“electronic equipment replaces neither eyes,hands,nor heart”
Wolfgang Weingart is regarded as the “enfant terrible” of modern Swiss typography. At an early stage he broke with the established rules: He freed letters from the shackles of the design grid, spaced, underlined or reshaped them and reorganized type-setting. Later he mounted halftone films to form collages, anticipating the digital sampling of the post-modern “New Wave”. As a typography teacher at the Basel School of Design Weingart shaped several generations of designers from 1968 onwards. They came from throughout the world and helped him achieve international recognition.
Weingart’s experimental design approach and the connection between analog and digital techniques that he called for are topical again today. Although strong evidence of Swiss orderliness could be seen creeping into the simple letterheads and business cards that Weingart designed during his time , his work possessed a spontaneity and deliberate carelessness that transcended the precepts of Swiss design of that period. Even at this early stage in his professional development, Weingart’s innate understanding of the limitations of perpendicular composition in lead typesetting, coupled with the strict technical and aesthetic discipline of his apprenticeship and his inherently rebellious nature, drove him inexorably to pursue a more experimental approach. A dropped case of six-point type served as the basis for his round compositions. He scooped the type up from the floor and tied it up to form a disc. By printing both the faces and the bottoms of the bodies of the metal type sorts, he achieved the illusion of depth. The discs became spheres.

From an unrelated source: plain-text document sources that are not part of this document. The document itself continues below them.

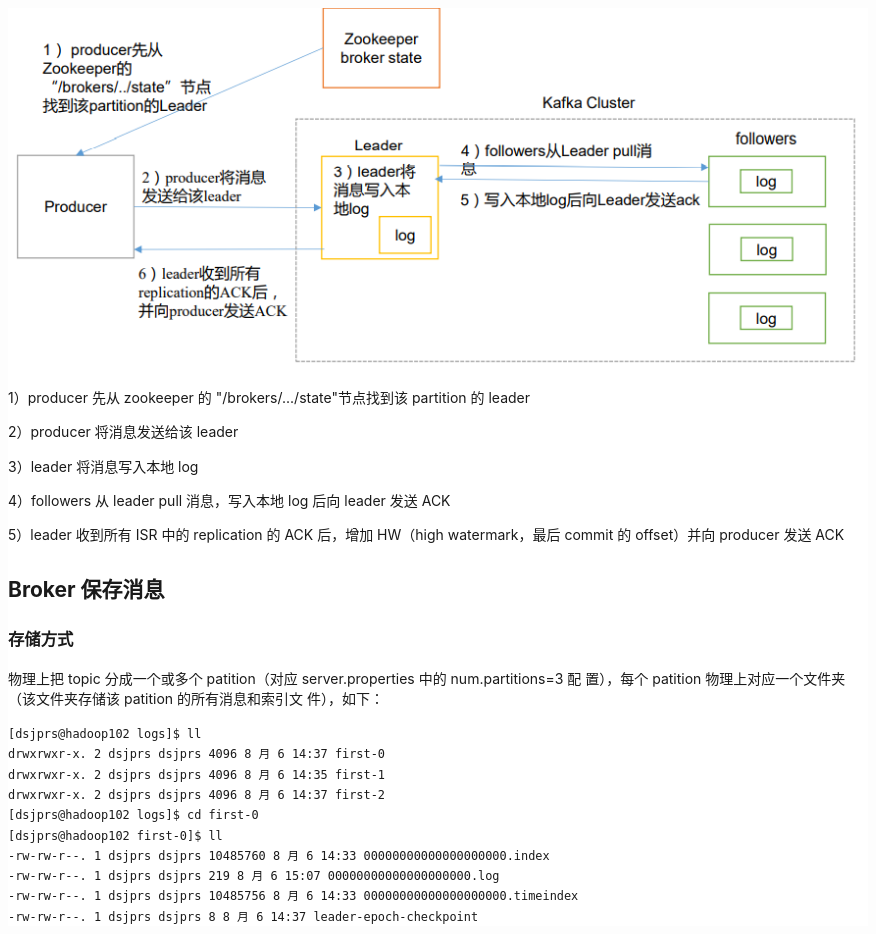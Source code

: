 ![image-20211113230948073](Images/image-20211113230948073.png)



1）producer 先从 zookeeper 的 "/brokers/.../state"节点找到该 partition 的 leader 

2）producer 将消息发送给该 leader 

3）leader 将消息写入本地 log 

4）followers 从 leader pull 消息，写入本地 log 后向 leader 发送 ACK

5）leader 收到所有 ISR 中的 replication 的 ACK 后，增加 HW（high watermark，最后 commit  的 offset）并向 producer 发送 ACK



## Broker 保存消息

### 存储方式

物理上把 topic 分成一个或多个 patition（对应 server.properties 中的 num.partitions=3 配 置），每个 patition 物理上对应一个文件夹（该文件夹存储该 patition 的所有消息和索引文 件），如下：

```sh
[dsjprs@hadoop102 logs]$ ll
drwxrwxr-x. 2 dsjprs dsjprs 4096 8 月 6 14:37 first-0
drwxrwxr-x. 2 dsjprs dsjprs 4096 8 月 6 14:35 first-1
drwxrwxr-x. 2 dsjprs dsjprs 4096 8 月 6 14:37 first-2
[dsjprs@hadoop102 logs]$ cd first-0
[dsjprs@hadoop102 first-0]$ ll
-rw-rw-r--. 1 dsjprs dsjprs 10485760 8 月 6 14:33 00000000000000000000.index
-rw-rw-r--. 1 dsjprs dsjprs 219 8 月 6 15:07 00000000000000000000.log
-rw-rw-r--. 1 dsjprs dsjprs 10485756 8 月 6 14:33 00000000000000000000.timeindex
-rw-rw-r--. 1 dsjprs dsjprs 8 8 月 6 14:37 leader-epoch-checkpoint
```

Weingart insistently sought new ways of creating images, adopting the halftone screens and benday films used in photomechanical processes as his new tools beginning in the mid-1970s. He used the repro camera to stretch, blur and cut type—a radical new approach for marrying continuous-tone images and letters. He would boast that his design process relied solely on these film manipulations and overlapping colors, seen perhaps most strikingly in his work for the Basel Kunstkredit—black-and-white world-format posters designed between 1976 and 1979 and a series of color posters made between 1980 and 1983.